A couple of weeks ago, I read an article in the Guardian about the complex (and somewhat American) art of hacking a menu. Hacking the menu (for those who, like me, have no idea what this is) means either a) asking for things that aren’t on the menu at all (signature dishes that only those in the know are even aware the chef has in their repertoire); or b) ordering something that is on the menu but then customizing it to within an inch of its life. Asking for bacon instead of cheese on your burger, for instance, before requesting a gluten-free bun and a side of onion rings instead of chips.
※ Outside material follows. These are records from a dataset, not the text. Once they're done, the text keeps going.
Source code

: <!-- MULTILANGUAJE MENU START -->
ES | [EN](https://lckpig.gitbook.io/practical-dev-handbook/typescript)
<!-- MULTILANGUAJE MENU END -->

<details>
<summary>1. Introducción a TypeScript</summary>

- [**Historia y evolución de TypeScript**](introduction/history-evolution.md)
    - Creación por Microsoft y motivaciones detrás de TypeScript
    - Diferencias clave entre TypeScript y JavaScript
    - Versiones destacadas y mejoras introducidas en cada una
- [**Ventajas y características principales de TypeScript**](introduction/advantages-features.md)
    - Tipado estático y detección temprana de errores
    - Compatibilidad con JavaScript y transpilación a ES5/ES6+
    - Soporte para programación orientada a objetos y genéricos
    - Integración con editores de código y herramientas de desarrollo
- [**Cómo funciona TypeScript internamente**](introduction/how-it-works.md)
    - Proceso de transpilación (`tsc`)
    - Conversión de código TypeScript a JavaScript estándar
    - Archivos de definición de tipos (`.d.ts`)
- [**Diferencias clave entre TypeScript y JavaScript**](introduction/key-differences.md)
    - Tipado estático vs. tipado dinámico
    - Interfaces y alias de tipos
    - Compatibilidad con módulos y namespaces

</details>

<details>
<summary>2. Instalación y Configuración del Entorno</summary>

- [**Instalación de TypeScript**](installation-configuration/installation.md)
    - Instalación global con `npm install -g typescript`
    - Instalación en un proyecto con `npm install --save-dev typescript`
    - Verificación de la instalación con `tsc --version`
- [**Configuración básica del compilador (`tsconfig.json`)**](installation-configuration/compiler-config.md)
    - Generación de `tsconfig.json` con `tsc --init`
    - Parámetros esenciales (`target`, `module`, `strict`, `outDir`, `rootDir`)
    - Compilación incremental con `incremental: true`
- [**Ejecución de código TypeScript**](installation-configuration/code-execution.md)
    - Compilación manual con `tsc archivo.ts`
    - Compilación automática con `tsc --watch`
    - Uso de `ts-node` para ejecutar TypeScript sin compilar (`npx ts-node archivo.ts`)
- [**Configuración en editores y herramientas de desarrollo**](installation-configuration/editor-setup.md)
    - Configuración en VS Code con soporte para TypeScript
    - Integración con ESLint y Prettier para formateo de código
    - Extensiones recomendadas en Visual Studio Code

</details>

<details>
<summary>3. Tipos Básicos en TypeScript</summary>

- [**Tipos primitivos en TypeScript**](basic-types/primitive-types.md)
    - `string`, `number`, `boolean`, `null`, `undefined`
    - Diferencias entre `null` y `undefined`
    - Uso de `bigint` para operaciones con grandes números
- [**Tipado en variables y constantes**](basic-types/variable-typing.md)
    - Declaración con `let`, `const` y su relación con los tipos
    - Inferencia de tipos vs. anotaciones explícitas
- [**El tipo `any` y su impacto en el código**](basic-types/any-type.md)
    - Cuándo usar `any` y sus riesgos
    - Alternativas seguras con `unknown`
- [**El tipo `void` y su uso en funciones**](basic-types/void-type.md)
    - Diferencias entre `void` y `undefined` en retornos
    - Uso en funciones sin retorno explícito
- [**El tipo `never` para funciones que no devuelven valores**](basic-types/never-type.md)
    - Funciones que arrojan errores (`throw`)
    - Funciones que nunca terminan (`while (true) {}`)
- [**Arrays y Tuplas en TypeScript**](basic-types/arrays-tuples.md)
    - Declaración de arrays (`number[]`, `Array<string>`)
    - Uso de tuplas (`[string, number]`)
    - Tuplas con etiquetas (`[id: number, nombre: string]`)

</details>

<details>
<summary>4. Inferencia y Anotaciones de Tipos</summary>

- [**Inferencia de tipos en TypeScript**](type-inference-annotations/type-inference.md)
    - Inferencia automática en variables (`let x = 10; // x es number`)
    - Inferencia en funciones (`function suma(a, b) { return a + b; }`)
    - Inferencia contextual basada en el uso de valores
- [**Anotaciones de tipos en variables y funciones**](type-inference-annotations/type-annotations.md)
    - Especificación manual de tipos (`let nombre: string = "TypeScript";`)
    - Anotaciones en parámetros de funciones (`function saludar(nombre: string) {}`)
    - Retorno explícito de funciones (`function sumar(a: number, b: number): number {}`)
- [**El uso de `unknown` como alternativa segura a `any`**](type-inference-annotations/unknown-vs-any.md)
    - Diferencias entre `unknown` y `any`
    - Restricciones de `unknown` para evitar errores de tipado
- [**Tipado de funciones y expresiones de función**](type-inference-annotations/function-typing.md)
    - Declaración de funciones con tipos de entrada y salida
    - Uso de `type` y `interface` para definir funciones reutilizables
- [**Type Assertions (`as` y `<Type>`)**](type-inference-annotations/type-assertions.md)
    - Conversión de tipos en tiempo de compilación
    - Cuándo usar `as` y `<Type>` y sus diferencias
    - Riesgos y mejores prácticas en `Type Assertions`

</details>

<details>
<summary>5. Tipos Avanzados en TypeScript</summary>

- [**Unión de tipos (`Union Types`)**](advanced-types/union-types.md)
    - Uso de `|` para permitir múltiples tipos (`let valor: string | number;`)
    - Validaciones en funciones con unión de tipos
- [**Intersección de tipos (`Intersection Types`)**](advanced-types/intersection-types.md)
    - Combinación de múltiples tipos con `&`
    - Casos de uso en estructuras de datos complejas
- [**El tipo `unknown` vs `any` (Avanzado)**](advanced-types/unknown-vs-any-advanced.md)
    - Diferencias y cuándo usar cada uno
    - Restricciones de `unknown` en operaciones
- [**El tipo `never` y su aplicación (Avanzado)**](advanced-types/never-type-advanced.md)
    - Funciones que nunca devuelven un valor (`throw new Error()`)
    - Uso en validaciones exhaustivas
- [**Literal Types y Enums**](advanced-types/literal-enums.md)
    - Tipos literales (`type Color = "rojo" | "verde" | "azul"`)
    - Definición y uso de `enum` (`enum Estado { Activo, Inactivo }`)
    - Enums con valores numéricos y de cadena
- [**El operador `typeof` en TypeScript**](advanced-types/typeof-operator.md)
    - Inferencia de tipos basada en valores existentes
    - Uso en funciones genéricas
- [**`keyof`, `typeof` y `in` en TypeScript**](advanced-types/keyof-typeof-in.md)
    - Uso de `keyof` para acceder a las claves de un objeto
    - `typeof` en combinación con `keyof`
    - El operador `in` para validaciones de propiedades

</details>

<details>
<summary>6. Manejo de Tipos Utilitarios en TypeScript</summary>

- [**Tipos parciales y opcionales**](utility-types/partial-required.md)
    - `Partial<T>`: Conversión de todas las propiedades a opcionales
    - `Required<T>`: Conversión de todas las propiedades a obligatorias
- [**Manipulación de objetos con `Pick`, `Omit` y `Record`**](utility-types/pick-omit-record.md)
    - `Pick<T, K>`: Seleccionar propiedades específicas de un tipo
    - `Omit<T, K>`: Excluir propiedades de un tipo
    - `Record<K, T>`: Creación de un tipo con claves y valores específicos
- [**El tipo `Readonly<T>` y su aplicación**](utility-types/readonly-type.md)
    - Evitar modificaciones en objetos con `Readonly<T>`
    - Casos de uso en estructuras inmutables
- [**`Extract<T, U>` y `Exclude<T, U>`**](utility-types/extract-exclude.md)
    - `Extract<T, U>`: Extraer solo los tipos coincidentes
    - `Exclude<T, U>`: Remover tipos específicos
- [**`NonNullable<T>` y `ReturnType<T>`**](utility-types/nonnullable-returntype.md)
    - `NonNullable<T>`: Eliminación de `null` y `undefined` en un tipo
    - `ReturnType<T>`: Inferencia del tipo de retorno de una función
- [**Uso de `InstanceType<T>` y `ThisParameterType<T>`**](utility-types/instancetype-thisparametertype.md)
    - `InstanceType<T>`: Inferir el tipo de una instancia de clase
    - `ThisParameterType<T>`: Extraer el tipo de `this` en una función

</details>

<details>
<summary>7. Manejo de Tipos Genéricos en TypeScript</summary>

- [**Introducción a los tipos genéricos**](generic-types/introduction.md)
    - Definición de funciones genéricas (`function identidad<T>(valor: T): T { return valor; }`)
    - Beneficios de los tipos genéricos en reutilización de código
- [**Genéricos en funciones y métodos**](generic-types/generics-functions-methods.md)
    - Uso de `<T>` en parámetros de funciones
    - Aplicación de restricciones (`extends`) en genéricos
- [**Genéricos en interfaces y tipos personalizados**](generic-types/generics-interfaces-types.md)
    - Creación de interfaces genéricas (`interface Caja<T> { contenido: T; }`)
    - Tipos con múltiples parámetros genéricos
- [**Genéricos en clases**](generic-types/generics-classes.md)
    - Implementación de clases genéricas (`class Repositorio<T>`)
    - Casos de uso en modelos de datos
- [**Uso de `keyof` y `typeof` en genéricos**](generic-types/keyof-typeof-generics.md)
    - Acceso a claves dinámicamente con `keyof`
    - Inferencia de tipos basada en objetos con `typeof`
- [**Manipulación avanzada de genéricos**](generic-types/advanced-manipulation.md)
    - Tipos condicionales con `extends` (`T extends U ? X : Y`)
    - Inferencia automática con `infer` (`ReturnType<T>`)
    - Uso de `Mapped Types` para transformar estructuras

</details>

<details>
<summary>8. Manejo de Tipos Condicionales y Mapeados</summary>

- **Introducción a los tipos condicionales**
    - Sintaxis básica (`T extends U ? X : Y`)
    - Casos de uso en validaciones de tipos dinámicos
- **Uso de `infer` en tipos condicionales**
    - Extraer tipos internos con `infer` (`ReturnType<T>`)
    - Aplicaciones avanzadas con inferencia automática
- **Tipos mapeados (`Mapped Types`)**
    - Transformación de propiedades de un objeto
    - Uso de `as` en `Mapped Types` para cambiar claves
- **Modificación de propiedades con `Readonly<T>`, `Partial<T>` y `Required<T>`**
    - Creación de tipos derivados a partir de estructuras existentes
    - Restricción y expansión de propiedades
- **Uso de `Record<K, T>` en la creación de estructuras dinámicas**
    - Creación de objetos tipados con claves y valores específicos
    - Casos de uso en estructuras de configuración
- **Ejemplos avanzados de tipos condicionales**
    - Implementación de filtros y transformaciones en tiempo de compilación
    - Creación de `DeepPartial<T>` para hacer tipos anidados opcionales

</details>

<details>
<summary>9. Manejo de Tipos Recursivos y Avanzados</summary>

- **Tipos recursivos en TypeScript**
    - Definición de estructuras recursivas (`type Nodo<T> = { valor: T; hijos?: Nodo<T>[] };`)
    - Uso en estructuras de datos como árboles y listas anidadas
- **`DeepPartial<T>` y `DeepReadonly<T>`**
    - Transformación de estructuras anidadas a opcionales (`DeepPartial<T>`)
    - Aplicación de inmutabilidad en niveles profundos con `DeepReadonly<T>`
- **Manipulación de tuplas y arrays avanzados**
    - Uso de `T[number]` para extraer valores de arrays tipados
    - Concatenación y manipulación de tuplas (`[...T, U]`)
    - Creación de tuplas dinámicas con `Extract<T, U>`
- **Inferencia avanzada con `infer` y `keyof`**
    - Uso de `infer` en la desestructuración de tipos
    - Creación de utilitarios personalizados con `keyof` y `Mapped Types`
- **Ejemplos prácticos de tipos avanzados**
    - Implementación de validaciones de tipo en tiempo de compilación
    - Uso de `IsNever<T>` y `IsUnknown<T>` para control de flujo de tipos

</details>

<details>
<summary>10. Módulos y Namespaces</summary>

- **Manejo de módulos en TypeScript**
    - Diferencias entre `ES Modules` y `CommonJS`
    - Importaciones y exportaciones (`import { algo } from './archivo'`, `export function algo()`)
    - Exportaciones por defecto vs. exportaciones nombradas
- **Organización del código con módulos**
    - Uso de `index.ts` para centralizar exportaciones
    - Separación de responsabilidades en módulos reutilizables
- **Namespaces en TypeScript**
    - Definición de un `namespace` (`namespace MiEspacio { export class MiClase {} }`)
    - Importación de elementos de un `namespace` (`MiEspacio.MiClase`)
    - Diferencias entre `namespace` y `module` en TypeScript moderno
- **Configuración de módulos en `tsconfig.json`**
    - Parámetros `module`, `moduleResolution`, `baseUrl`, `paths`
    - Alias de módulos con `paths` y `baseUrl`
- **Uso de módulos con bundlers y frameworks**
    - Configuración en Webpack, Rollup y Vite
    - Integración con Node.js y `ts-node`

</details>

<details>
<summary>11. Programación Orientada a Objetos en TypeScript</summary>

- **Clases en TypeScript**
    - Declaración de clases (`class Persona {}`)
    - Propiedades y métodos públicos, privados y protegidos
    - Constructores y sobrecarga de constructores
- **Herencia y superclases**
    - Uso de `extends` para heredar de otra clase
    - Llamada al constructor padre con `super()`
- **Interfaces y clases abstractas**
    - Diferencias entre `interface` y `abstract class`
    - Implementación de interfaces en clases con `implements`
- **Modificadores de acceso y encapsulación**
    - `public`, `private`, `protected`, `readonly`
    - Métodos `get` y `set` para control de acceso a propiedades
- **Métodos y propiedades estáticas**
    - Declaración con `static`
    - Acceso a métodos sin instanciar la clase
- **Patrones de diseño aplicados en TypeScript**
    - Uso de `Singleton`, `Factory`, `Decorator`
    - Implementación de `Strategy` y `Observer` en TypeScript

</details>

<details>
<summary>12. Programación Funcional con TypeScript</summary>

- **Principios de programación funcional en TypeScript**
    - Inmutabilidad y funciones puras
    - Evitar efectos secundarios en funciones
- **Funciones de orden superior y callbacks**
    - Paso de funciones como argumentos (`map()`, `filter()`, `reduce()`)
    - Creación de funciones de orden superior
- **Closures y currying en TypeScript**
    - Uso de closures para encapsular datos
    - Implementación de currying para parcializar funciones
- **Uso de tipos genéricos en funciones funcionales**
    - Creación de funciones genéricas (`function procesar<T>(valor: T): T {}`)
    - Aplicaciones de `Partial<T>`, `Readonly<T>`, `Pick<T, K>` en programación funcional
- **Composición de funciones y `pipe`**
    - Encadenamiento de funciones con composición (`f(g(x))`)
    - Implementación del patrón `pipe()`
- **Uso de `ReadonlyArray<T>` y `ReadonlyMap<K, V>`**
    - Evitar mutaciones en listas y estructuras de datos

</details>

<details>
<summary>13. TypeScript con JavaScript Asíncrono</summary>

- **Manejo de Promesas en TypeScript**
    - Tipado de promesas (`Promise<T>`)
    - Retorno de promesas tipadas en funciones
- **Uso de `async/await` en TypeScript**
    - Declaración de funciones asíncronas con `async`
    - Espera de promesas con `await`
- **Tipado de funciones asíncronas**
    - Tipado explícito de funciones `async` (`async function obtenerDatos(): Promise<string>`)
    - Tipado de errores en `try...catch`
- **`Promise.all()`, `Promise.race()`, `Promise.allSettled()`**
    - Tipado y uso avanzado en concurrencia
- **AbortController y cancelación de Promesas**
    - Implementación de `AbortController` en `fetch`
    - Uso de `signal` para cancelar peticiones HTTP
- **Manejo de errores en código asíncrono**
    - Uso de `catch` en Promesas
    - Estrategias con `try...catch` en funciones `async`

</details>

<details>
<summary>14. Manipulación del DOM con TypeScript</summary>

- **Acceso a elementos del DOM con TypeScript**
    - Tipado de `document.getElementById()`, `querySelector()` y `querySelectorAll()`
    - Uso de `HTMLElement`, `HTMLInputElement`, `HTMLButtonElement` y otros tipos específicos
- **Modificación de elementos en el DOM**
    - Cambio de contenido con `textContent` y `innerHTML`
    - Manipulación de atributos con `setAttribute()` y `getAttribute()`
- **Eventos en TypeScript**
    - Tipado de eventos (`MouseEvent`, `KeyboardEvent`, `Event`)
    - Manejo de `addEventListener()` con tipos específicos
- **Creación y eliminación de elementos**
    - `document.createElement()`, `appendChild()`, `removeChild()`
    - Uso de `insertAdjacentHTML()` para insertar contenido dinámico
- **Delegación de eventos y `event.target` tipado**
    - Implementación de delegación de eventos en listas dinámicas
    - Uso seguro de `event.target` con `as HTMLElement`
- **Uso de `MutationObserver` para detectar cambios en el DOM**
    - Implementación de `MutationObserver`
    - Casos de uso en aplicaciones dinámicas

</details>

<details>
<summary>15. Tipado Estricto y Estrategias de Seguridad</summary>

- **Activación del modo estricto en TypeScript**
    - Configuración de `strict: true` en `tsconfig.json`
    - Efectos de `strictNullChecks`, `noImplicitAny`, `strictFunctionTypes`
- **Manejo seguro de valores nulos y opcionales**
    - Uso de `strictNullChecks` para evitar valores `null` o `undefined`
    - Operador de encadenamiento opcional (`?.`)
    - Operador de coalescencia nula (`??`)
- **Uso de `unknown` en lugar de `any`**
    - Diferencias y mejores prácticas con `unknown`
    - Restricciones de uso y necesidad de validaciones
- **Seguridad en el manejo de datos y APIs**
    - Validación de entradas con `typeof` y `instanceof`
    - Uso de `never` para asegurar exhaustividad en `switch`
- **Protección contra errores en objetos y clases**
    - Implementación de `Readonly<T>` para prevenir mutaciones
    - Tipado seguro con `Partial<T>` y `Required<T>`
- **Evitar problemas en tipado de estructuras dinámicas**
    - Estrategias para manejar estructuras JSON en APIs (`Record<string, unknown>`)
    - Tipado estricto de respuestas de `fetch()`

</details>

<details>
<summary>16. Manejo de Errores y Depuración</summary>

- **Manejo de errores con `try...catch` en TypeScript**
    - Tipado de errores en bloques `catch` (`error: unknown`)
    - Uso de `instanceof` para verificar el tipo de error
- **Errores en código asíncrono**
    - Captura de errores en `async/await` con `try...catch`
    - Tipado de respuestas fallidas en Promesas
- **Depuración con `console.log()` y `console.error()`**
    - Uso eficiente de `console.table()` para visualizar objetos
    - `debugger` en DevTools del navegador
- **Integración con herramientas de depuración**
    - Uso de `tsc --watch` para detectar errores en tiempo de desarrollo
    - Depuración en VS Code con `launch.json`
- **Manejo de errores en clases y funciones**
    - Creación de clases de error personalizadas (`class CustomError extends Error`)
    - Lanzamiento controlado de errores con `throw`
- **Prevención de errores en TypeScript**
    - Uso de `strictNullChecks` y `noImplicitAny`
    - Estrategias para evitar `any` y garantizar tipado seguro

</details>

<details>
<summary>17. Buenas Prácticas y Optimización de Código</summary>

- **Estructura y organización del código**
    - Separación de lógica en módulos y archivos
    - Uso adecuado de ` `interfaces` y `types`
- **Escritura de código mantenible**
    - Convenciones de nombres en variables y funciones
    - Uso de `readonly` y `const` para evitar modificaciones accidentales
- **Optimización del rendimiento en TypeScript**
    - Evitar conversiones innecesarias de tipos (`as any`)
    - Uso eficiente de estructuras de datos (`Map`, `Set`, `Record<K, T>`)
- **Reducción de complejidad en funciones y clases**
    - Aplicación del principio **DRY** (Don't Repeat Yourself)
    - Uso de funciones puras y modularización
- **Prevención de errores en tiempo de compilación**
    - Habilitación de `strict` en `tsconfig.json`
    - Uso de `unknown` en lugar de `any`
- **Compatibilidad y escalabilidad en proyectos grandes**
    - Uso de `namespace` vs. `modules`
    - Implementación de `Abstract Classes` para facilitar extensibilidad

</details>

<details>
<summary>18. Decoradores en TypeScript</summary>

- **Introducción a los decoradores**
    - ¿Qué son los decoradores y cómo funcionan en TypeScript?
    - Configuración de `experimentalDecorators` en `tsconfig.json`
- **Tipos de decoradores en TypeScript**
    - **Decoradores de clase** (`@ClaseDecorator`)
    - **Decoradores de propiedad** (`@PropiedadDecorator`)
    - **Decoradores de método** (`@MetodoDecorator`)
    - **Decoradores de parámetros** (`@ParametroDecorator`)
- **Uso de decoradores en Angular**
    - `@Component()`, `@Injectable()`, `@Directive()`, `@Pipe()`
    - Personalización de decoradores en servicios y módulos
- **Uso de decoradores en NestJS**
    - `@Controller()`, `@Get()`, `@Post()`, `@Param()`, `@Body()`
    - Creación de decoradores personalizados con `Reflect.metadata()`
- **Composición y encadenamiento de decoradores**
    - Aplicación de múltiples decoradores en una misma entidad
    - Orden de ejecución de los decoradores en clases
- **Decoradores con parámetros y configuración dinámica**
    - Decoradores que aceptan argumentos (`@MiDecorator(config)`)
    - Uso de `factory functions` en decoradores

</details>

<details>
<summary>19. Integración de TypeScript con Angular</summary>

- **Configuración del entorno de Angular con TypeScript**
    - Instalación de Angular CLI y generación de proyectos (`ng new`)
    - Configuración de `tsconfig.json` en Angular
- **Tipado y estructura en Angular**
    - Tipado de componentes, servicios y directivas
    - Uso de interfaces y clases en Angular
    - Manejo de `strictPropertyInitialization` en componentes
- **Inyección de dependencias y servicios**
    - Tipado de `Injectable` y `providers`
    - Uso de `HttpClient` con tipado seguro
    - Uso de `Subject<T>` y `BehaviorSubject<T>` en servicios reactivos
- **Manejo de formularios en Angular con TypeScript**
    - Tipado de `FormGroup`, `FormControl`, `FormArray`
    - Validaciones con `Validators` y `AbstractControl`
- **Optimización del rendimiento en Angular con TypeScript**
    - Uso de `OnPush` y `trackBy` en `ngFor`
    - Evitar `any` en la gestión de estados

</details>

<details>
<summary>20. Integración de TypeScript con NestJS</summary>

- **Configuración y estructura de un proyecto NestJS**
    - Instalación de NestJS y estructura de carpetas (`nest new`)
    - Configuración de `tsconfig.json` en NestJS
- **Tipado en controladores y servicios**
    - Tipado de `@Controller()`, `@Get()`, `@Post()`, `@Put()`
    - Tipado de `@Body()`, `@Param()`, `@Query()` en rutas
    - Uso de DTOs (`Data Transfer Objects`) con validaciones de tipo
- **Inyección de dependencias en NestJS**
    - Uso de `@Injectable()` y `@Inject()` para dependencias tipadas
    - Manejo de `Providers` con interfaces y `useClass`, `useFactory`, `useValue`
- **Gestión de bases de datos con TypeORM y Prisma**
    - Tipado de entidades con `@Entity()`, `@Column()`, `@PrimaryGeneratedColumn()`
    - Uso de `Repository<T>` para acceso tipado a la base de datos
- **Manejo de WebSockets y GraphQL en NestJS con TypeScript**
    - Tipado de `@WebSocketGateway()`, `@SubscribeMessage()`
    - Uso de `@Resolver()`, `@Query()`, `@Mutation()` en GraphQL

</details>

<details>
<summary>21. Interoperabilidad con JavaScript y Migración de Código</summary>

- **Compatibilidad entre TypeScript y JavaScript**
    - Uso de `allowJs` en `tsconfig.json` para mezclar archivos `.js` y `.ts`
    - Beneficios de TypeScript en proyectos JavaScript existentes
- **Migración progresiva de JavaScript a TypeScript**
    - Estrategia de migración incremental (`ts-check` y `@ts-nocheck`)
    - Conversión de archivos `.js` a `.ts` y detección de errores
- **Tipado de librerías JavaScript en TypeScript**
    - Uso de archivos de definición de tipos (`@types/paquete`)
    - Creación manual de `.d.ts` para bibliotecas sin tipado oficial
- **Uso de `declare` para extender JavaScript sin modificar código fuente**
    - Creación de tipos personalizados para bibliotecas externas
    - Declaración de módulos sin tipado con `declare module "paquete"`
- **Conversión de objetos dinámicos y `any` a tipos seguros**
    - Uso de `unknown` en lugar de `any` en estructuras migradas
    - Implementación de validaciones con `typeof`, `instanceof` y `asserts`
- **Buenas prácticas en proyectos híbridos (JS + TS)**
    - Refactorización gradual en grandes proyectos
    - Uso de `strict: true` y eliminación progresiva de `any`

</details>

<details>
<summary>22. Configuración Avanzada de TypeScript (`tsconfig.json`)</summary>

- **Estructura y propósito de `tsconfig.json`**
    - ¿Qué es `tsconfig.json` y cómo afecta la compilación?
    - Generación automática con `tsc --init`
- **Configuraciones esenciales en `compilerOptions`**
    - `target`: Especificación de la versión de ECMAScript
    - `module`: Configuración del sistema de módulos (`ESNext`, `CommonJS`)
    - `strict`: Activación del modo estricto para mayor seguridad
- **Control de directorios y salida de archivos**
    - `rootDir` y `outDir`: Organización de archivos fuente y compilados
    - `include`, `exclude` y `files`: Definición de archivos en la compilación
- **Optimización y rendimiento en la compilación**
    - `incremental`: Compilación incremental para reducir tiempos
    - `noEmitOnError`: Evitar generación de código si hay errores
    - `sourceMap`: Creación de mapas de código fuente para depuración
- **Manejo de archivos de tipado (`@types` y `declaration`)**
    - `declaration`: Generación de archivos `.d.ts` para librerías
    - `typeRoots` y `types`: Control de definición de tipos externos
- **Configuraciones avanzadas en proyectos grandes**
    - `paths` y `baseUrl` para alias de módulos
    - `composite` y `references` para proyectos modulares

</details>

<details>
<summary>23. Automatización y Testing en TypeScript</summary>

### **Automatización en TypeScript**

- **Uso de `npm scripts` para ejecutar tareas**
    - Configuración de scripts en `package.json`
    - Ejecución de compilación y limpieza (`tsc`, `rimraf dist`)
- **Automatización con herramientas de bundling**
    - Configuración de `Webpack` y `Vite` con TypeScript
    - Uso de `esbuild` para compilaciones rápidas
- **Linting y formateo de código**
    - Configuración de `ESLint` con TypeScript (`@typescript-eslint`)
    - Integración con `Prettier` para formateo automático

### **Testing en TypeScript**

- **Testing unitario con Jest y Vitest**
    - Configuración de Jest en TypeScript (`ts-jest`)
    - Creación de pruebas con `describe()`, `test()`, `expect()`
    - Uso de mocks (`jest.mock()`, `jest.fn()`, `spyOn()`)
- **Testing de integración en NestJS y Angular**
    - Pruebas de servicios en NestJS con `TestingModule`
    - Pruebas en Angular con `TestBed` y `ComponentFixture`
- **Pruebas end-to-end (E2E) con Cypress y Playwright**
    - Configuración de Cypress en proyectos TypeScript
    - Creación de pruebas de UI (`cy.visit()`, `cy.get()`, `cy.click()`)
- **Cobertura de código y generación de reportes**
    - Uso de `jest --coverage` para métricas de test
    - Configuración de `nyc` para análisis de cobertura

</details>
The Guardian article suggests, with good reason, that the concept of hacking the menu has something innately un-British about it. We’re all programmed to either eat what we’re given and be polite about it, or eat what we’re given and then delight in moaning about it afterwards (I guess I fall into the latter category). But one thing us Brits will never do is just say what we actually want.
Determined to buck the national stereotype, I found myself in new brunch joint Paper Planes with a dilemma: should I order the porridge, suck up the fact that I don’t much like cinnamon (except in tagine), and forego the fresh fruit? Should I opt instead for cool natural yoghurt (literally one of my favourite things in the world) with fresh and dried fruits, and just accept the fact that this was not going to be a morning for carbs? Or should I (shock horror) just ask for what I damn well want?